The shell commands in this file assume pdfsplit
is in your PATH
.
There are 22 pages in the PDF file before the page numbered 1
.
This PDF conveniently numbers these pages using roman numerals, but
you may need to manually count or use your PDF reader's "current page"
function.
pdf-1.6-chapters.txt contains a manually parsed list from the PDF's table of contents for chapters. With some PDFs you may need to manually search for the ending page of each chapter since they may have miscellaneous pages in between chapters.
We'll extract the chapters from the PDF into a directory called "Chapters"
and name each chapter PDF as chXX.pdf
with the following commands:
$ mkdir Chapters
$ pdfsplit PDFReference16.pdf pdf-1.6-chapters.txt "Chapters/ch{_i:02d}.pdf" -o 22
$ ls -1 Chapters
ch01.pdf
ch02.pdf
ch03.pdf
ch04.pdf
ch05.pdf
ch06.pdf
ch07.pdf
ch08.pdf
ch09.pdf
ch10.pdf
pdf-1.6-appendices.txt contains a manually parsed list from the PDF's table of contents for appendices.

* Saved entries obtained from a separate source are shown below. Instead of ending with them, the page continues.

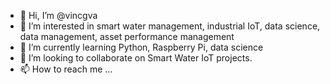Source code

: - 👋 Hi, I’m @vincgva
- 👀 I’m interested in smart water management, industrial IoT, data science, data management, asset performance management
- 🌱 I’m currently learning Python, Raspberry Pi, data science
- 💞️ I’m looking to collaborate on Smart Water IoT projects.
- 📫 How to reach me ...

<!---
vincgva/vincgva is a ✨ special ✨ repository because its `README.md` (this file) appears on your GitHub profile.
You can click the Preview link to take a look at your changes.
--->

Appendices are often named using letters instead of numbers. Since the
out_fmt
string is interpreted as a Python f-string, we can execute
Python code to convert 1-indexed numbers to capital letters.
$ mkdir Appendices
$ pdfsplit \
PDFReference16.pdf \
pdf-1.6-appendices.txt \
"Appendices/Appendix {chr(ord('A') - 1 + _i)}.pdf" \
-o 22
$ ls -1 Appendices
'Appendix A.pdf'
'Appendix B.pdf'
'Appendix C.pdf'
'Appendix D.pdf'
'Appendix E.pdf'
'Appendix F.pdf'
'Appendix G.pdf'
'Appendix H.pdf'
'Appendix I.pdf'